- D’argent à trois pins arrachés de sinople, posés deux et un.
- Country: France
- Current region: Brittany
- Founder: Mathurin du Bouëxic
- Motto: Hoc Tegmine Tutus.

= Du Bouëxic family =

Family of the French nobility

The du Bouëxic family is a French noble family, originating from Brittany in France. There are three branches: de Pinieux, de La Driennais and de Guichen, all of which are still represented.
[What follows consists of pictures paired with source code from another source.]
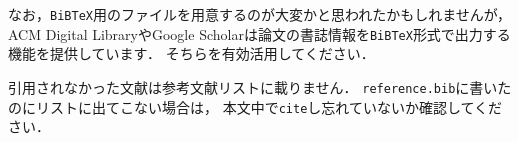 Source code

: \documentclass{simplepaper}
\begin{document}
なお，\texttt{BiBTeX}用のファイルを用意するのが大変かと思われたかもしれませんが，
ACM Digital LibraryやGoogle Scholarは論文の書誌情報を\texttt{BiBTeX}形式で出力する機能を提供しています．
そちらを有効活用してください．

引用されなかった文献は参考文献リストに載りません．
\texttt{reference.bib}に書いたのにリストに出てこない場合は，
本文中で\texttt{cite}し忘れていないか確認してください．




\end{document}

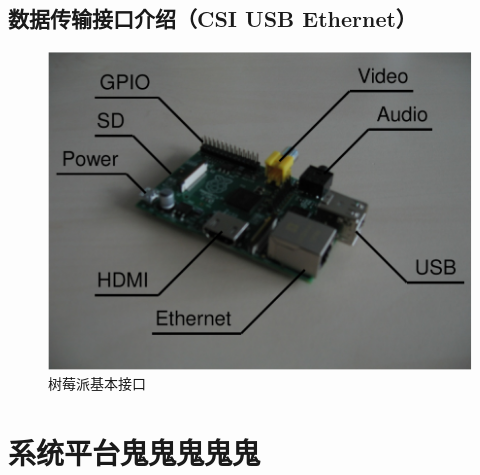 \subsection{数据传输接口介绍（CSI USB Ethernet）}

\begin{figure}[h]
	\centering
	\includegraphics[width=0.7\linewidth]{Figure/rasp_1}
	\caption{树莓派基本接口}
	\label{fig:rasp_1}
\end{figure}


\section{系统平台鬼鬼鬼鬼鬼}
It became famous with Luc Urbain du Bouëxic de Guichen, lieutenant general of the naval armies, grand croix of Saint Louis, knight of the Order of the Holy Spirit and commander of the Navy in Brest, and Charles Auguste du Bouëxic de Pinieux, deputy of Eure-et-Loir.

==History==

The du Bouëxic family originated from Brittany, where it owned the land of La Chapelle-Bouëxic, from which it takes its name.

Its cradle is the Baron manor house in Lohéac, which it owned in the 16th century.

Its lineage goes back to Mathurin du Bouëxic, who lived in the 16th century.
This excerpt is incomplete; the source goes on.